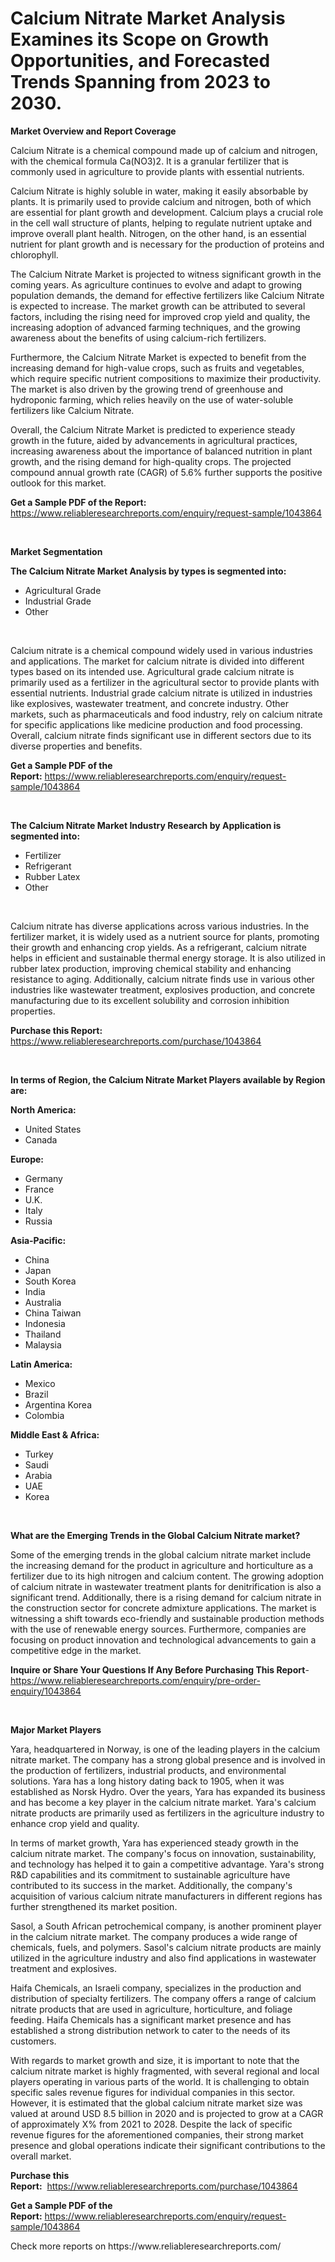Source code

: <p><h1>Calcium Nitrate Market Analysis Examines its Scope on Growth Opportunities, and Forecasted Trends Spanning from 2023 to 2030.</h1></p><p><strong>Market Overview and Report Coverage</strong></p>
<p><p>Calcium Nitrate is a chemical compound made up of calcium and nitrogen, with the chemical formula Ca(NO3)2. It is a granular fertilizer that is commonly used in agriculture to provide plants with essential nutrients.</p><p>Calcium Nitrate is highly soluble in water, making it easily absorbable by plants. It is primarily used to provide calcium and nitrogen, both of which are essential for plant growth and development. Calcium plays a crucial role in the cell wall structure of plants, helping to regulate nutrient uptake and improve overall plant health. Nitrogen, on the other hand, is an essential nutrient for plant growth and is necessary for the production of proteins and chlorophyll.</p><p>The Calcium Nitrate Market is projected to witness significant growth in the coming years. As agriculture continues to evolve and adapt to growing population demands, the demand for effective fertilizers like Calcium Nitrate is expected to increase. The market growth can be attributed to several factors, including the rising need for improved crop yield and quality, the increasing adoption of advanced farming techniques, and the growing awareness about the benefits of using calcium-rich fertilizers.</p><p>Furthermore, the Calcium Nitrate Market is expected to benefit from the increasing demand for high-value crops, such as fruits and vegetables, which require specific nutrient compositions to maximize their productivity. The market is also driven by the growing trend of greenhouse and hydroponic farming, which relies heavily on the use of water-soluble fertilizers like Calcium Nitrate.</p><p>Overall, the Calcium Nitrate Market is predicted to experience steady growth in the future, aided by advancements in agricultural practices, increasing awareness about the importance of balanced nutrition in plant growth, and the rising demand for high-quality crops. The projected compound annual growth rate (CAGR) of 5.6% further supports the positive outlook for this market.</p></p>
<p><strong>Get a Sample PDF of the Report:</strong> <a href="https://www.reliableresearchreports.com/enquiry/request-sample/1043864">https://www.reliableresearchreports.com/enquiry/request-sample/1043864</a></p>
<p>&nbsp;</p>
<p><strong>Market Segmentation</strong></p>
<p><strong>The Calcium Nitrate Market Analysis by types is segmented into:</strong></p>
<p><ul><li>Agricultural Grade</li><li>Industrial Grade</li><li>Other</li></ul></p>
<p>&nbsp;</p>
<p><p>Calcium nitrate is a chemical compound widely used in various industries and applications. The market for calcium nitrate is divided into different types based on its intended use. Agricultural grade calcium nitrate is primarily used as a fertilizer in the agricultural sector to provide plants with essential nutrients. Industrial grade calcium nitrate is utilized in industries like explosives, wastewater treatment, and concrete industry. Other markets, such as pharmaceuticals and food industry, rely on calcium nitrate for specific applications like medicine production and food processing. Overall, calcium nitrate finds significant use in different sectors due to its diverse properties and benefits.</p></p>
<p><strong>Get a Sample PDF of the Report:</strong>&nbsp;<a href="https://www.reliableresearchreports.com/enquiry/request-sample/1043864">https://www.reliableresearchreports.com/enquiry/request-sample/1043864</a></p>
<p>&nbsp;</p>
<p><strong>The Calcium Nitrate Market Industry Research by Application is segmented into:</strong></p>
<p><ul><li>Fertilizer</li><li>Refrigerant</li><li>Rubber Latex</li><li>Other</li></ul></p>
<p>&nbsp;</p>
<p><p>Calcium nitrate has diverse applications across various industries. In the fertilizer market, it is widely used as a nutrient source for plants, promoting their growth and enhancing crop yields. As a refrigerant, calcium nitrate helps in efficient and sustainable thermal energy storage. It is also utilized in rubber latex production, improving chemical stability and enhancing resistance to aging. Additionally, calcium nitrate finds use in various other industries like wastewater treatment, explosives production, and concrete manufacturing due to its excellent solubility and corrosion inhibition properties.</p></p>
<p><strong>Purchase this Report:</strong>&nbsp; <a href="https://www.reliableresearchreports.com/purchase/1043864">https://www.reliableresearchreports.com/purchase/1043864</a></p>
<p>&nbsp;</p>
<p><strong>In terms of Region, the Calcium Nitrate Market Players available by Region are:</strong></p>
<p>
    <p> <strong> North America: </strong>
        <ul>
            <li>United States</li>
            <li>Canada</li>
        </ul>
        </p> 
    <p> <strong> Europe: </strong>
        <ul>
            <li>Germany</li>
            <li>France</li>
            <li>U.K.</li>
            <li>Italy</li>
            <li>Russia</li>
        </ul>
        </p> 
    <p> <strong> Asia-Pacific: </strong>
        <ul>
            <li>China</li>
            <li>Japan</li>
            <li>South Korea</li>
            <li>India</li>
            <li>Australia</li>
            <li>China Taiwan</li>
            <li>Indonesia</li>
            <li>Thailand</li>
            <li>Malaysia</li>
        </ul>
        </p> 
    <p> <strong> Latin America: </strong>
        <ul>
            <li>Mexico</li>
            <li>Brazil</li>
            <li>Argentina Korea</li>
            <li>Colombia</li>
        </ul>
        </p> 
    <p> <strong> Middle East & Africa: </strong>
        <ul>
            <li>Turkey</li>
            <li>Saudi</li>
            <li>Arabia</li>
            <li>UAE</li>
            <li>Korea</li>
        </ul>
    </p>
    </p>
<p>&nbsp;</p>
<p><strong>What are the Emerging Trends in the Global Calcium Nitrate market?</strong></p>
<p><p>Some of the emerging trends in the global calcium nitrate market include the increasing demand for the product in agriculture and horticulture as a fertilizer due to its high nitrogen and calcium content. The growing adoption of calcium nitrate in wastewater treatment plants for denitrification is also a significant trend. Additionally, there is a rising demand for calcium nitrate in the construction sector for concrete admixture applications. The market is witnessing a shift towards eco-friendly and sustainable production methods with the use of renewable energy sources. Furthermore, companies are focusing on product innovation and technological advancements to gain a competitive edge in the market.</p></p>
<p><strong>Inquire or Share Your Questions If Any Before Purchasing This Report</strong>- <a href="https://www.reliableresearchreports.com/enquiry/pre-order-enquiry/1043864">https://www.reliableresearchreports.com/enquiry/pre-order-enquiry/1043864</a></p>
<p>&nbsp;</p>
<p><strong>Major Market Players</strong></p>
<p><p>Yara, headquartered in Norway, is one of the leading players in the calcium nitrate market. The company has a strong global presence and is involved in the production of fertilizers, industrial products, and environmental solutions. Yara has a long history dating back to 1905, when it was established as Norsk Hydro. Over the years, Yara has expanded its business and has become a key player in the calcium nitrate market. Yara's calcium nitrate products are primarily used as fertilizers in the agriculture industry to enhance crop yield and quality.</p><p>In terms of market growth, Yara has experienced steady growth in the calcium nitrate market. The company's focus on innovation, sustainability, and technology has helped it to gain a competitive advantage. Yara's strong R&D capabilities and its commitment to sustainable agriculture have contributed to its success in the market. Additionally, the company's acquisition of various calcium nitrate manufacturers in different regions has further strengthened its market position.</p><p>Sasol, a South African petrochemical company, is another prominent player in the calcium nitrate market. The company produces a wide range of chemicals, fuels, and polymers. Sasol's calcium nitrate products are mainly utilized in the agriculture industry and also find applications in wastewater treatment and explosives.</p><p>Haifa Chemicals, an Israeli company, specializes in the production and distribution of specialty fertilizers. The company offers a range of calcium nitrate products that are used in agriculture, horticulture, and foliage feeding. Haifa Chemicals has a significant market presence and has established a strong distribution network to cater to the needs of its customers.</p><p>With regards to market growth and size, it is important to note that the calcium nitrate market is highly fragmented, with several regional and local players operating in various parts of the world. It is challenging to obtain specific sales revenue figures for individual companies in this sector. However, it is estimated that the global calcium nitrate market size was valued at around USD 8.5 billion in 2020 and is projected to grow at a CAGR of approximately X% from 2021 to 2028. Despite the lack of specific revenue figures for the aforementioned companies, their strong market presence and global operations indicate their significant contributions to the overall market.</p></p>
<p><strong>Purchase this Report:</strong>&nbsp;&nbsp;<a href="https://www.reliableresearchreports.com/purchase/1043864">https://www.reliableresearchreports.com/purchase/1043864</a></p>
<p></p>
<p><strong>Get a Sample PDF of the Report:</strong>&nbsp;<a href="https://www.reliableresearchreports.com/enquiry/request-sample/1043864">https://www.reliableresearchreports.com/enquiry/request-sample/1043864</a></p>
<p>Check more reports on https://www.reliableresearchreports.com/</p>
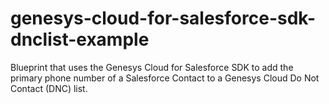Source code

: # genesys-cloud-for-salesforce-sdk-dnclist-example
Blueprint that uses the Genesys Cloud for Salesforce SDK to add the primary phone number of a Salesforce Contact to a Genesys Cloud Do Not Contact (DNC) list.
·····
_ASSIGNMENT:_
Set down, from the entries above, exactly the lines from the one with "<li>Saudi</li>" up to and including the one with "<p><strong>Major Market Players</strong></p>", and no other lines.

_SOLUTION:_
            <li>Saudi</li>
            <li>Arabia</li>
            <li>UAE</li>
            <li>Korea</li>
        </ul>
    </p>
    </p>
<p>&nbsp;</p>
<p><strong>What are the Emerging Trends in the Global Calcium Nitrate market?</strong></p>
<p><p>Some of the emerging trends in the global calcium nitrate market include the increasing demand for the product in agriculture and horticulture as a fertilizer due to its high nitrogen and calcium content. The growing adoption of calcium nitrate in wastewater treatment plants for denitrification is also a significant trend. Additionally, there is a rising demand for calcium nitrate in the construction sector for concrete admixture applications. The market is witnessing a shift towards eco-friendly and sustainable production methods with the use of renewable energy sources. Furthermore, companies are focusing on product innovation and technological advancements to gain a competitive edge in the market.</p></p>
<p><strong>Inquire or Share Your Questions If Any Before Purchasing This Report</strong>- <a href="https://www.reliableresearchreports.com/enquiry/pre-order-enquiry/1043864">https://www.reliableresearchreports.com/enquiry/pre-order-enquiry/1043864</a></p>
<p>&nbsp;</p>
<p><strong>Major Market Players</strong></p>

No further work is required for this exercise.